Que todas as manhãs se façam únicas em um sonho maior para todos aqueles que dormem, sob o manto negro das terras altas da cidade de Botucatu.

Que os pores de sol se façam cálidos, sob o prenúncio das horas mornas que precedem o jantar; mesmo para aqueles inertes botucatuenses descarnados, que não jantam, perdidos em suas casas revestidas de tábuas e papelão.

Que todos possam respirar aliviados, como funcionários públicos como operários, ou mesmo ventilados tenistas; quando o primeiro vento da noite entra sem avisar pela Cardoso de Almeida e arrepia nos transeuntes, suas penugens mais íntimas.

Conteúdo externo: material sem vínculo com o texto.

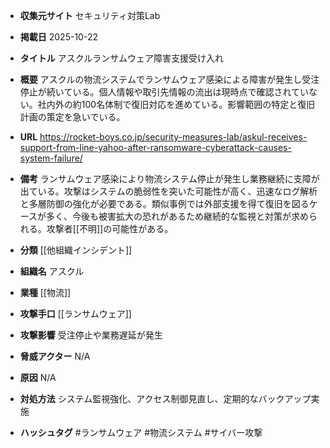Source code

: - **収集元サイト**
セキュリティ対策Lab

- **掲載日**
2025-10-22

- **タイトル**
アスクルランサムウェア障害支援受け入れ

- **概要**
アスクルの物流システムでランサムウェア感染による障害が発生し受注停止が続いている。個人情報や取引先情報の流出は現時点で確認されていない。社内外の約100名体制で復旧対応を進めている。影響範囲の特定と復旧計画の策定を急いでいる。

- **URL**
https://rocket-boys.co.jp/security-measures-lab/askul-receives-support-from-line-yahoo-after-ransomware-cyberattack-causes-system-failure/

- **備考**
ランサムウェア感染により物流システム停止が発生し業務継続に支障が出ている。攻撃はシステムの脆弱性を突いた可能性が高く、迅速なログ解析と多層防御の強化が必要である。類似事例では外部支援を得て復旧を図るケースが多く、今後も被害拡大の恐れがあるため継続的な監視と対策が求められる。攻撃者[[不明]]の可能性がある。

- **分類**
[[他組織インシデント]]

- **組織名**
アスクル

- **業種**
[[物流]]

- **攻撃手口**
[[ランサムウェア]]

- **攻撃影響**
受注停止や業務遅延が発生

- **脅威アクター**
N/A

- **原因**
N/A

- **対処方法**
システム監視強化、アクセス制御見直し、定期的なバックアップ実施

- **ハッシュタグ**
#ランサムウェア #物流システム #サイバー攻撃
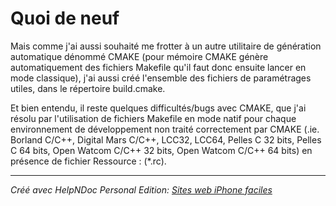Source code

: # Quoi de neuf

Mais comme j'ai aussi souhaité me frotter à un autre utilitaire de génération automatique dénommé CMAKE (pour mémoire CMAKE génère automatiquement des fichiers Makefile qu'il faut donc ensuite lancer en mode classique), j'ai aussi créé l'ensemble des fichiers de paramétrages utiles, dans le répertoire build.cmake.

Et bien entendu, il reste quelques difficultés/bugs avec CMAKE, que j'ai résolu par l'utilisation de fichiers Makefile en mode natif pour chaque environnement de développement non traité correctement par CMAKE (.ie. Borland C/C++, Digital Mars C/C++, LCC32, LCC64, Pelles C 32 bits, Pelles C 64 bits, Open Watcom C/C++ 32 bits, Open Watcom C/C++ 64 bits) en présence de fichier Ressource : (\*.rc).


***
_Créé avec HelpNDoc Personal Edition: [Sites web iPhone faciles](<https://www.helpndoc.com/fr/tour-des-fonctionnalites/generation-de-site-web-iphone>)_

Que todos possam limpar a lágrima furtiva, que escapa às vezes; no silêncio doloroso, da capela interna da Catedral monástica, em suas horas de angústia, entre uma prece e um soluço.

Que todos possam sorrir de júbilo em seus agasalhos, ainda que meio acanhados, entre os outros; ao final de uma sinfonia, quando as luzes ainda estão baixas e o maestro sinaliza o acorde final, e voam os sons sobre as cadeiras do Teatro Municipal.

Que todos possam flanar a esmo, à pé ou de bicicleta, junto aos caminhos tortuosos das praças centrais do Pathernon. Principalmente quando o dia ainda reluta em se mostrar, e a inocência ainda caminha entre os citadinos.

Que todos possam, sob as árvores do Bosque, na madrugada baixa, iluminado por suas lâmpadas semi estroboscópicas; num dia de semana qualquer, sentir a rua Amando de Barros solitária resignar-se de seu passado; suspirando saudades das casas que já tombaram, e passo a passo, ir descendo ao âmago de um sentimento dolorido, que se afoga nas águas do rio Lavapés.

Que todos possam, Segunda após Segunda, por meses; e se corajosos, por anos, acompanhar as proposições, menos ou mais honrosas da Câmara Municipal, em defesas mais ou menos brilhantes, feitas por Vereadores, mais ou menos lembrados; observando o povo que passa e não olha, dentro dos ônibus que rareiam à medida que a Sessão alcança a Ordem do Dia.

Que todos possam, enfim, entre um projeto político e outro, ter esperança ao vislumbrar, de dentro de uma sala escura, das muitas janelas de vidro opaco da Prefeitura Municipal que dão para o mundo das Avenidas Santana e Dom Lúcio; as luzes acessas das salas de aula da Escola Normal, onde sombras dos que lá estudam trazem lembranças dos que lá estudaram, evocando sonhos urbanos para os próximos 150 anos.